--- Material shown ---

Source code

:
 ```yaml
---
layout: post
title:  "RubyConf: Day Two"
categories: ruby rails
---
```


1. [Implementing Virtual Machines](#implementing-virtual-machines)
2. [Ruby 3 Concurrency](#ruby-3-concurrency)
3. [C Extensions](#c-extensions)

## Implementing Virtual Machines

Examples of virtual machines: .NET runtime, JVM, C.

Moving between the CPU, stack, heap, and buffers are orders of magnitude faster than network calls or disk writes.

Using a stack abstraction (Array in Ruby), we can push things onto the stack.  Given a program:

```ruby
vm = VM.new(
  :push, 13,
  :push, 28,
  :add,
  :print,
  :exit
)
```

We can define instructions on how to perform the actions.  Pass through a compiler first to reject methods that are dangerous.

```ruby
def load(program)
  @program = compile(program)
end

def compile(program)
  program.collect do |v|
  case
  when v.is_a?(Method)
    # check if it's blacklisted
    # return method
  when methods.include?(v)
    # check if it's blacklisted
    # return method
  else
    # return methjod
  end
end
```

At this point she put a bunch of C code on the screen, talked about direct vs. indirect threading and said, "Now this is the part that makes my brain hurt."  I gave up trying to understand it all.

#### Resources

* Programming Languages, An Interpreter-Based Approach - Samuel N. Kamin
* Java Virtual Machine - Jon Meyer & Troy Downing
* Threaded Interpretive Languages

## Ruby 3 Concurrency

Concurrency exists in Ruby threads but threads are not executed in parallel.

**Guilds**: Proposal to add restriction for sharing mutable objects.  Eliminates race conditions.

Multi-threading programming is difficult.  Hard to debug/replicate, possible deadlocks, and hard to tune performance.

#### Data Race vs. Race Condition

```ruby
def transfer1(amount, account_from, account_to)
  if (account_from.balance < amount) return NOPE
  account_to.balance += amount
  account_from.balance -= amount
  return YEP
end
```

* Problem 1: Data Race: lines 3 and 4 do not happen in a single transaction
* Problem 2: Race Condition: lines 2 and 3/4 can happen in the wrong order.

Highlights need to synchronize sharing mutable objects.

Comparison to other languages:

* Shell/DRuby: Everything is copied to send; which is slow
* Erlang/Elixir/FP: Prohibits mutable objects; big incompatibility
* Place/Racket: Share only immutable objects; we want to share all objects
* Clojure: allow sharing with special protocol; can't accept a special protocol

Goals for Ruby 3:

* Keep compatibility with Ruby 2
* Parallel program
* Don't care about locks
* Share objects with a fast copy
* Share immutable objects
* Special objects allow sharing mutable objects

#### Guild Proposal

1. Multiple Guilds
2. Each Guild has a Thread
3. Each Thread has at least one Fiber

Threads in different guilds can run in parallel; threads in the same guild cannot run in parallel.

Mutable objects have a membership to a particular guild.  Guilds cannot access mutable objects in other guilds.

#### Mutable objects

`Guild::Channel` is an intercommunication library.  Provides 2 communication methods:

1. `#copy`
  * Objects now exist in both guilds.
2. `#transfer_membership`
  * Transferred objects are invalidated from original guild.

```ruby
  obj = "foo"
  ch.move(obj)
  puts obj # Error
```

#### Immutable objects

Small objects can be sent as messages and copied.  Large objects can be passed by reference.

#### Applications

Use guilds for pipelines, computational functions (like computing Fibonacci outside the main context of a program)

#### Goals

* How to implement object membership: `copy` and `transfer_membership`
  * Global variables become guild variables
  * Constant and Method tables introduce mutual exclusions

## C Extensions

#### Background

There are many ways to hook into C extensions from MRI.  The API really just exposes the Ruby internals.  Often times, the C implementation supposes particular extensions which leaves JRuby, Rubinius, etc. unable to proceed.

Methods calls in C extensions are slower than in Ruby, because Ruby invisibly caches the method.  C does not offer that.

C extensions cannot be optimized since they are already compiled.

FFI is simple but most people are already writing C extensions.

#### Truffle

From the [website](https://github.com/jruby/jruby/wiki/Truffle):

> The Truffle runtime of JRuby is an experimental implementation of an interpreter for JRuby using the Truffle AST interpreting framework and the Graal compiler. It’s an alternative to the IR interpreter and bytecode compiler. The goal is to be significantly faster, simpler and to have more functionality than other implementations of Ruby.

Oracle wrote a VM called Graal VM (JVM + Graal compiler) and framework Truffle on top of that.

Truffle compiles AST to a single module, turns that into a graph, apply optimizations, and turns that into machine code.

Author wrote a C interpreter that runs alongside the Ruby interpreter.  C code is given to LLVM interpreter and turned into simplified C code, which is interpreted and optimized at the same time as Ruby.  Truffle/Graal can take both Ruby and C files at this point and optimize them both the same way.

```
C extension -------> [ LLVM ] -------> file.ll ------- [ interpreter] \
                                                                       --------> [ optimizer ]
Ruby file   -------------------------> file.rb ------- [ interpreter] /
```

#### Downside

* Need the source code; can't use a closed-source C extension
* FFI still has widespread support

--- What is required ---
Scan the data for the word "Problem" and copy every line where it shows up.

--- Answer area ---
* Problem 1: Data Race: lines 3 and 4 do not happen in a single transaction
* Problem 2: Race Condition: lines 2 and 3/4 can happen in the wrong order.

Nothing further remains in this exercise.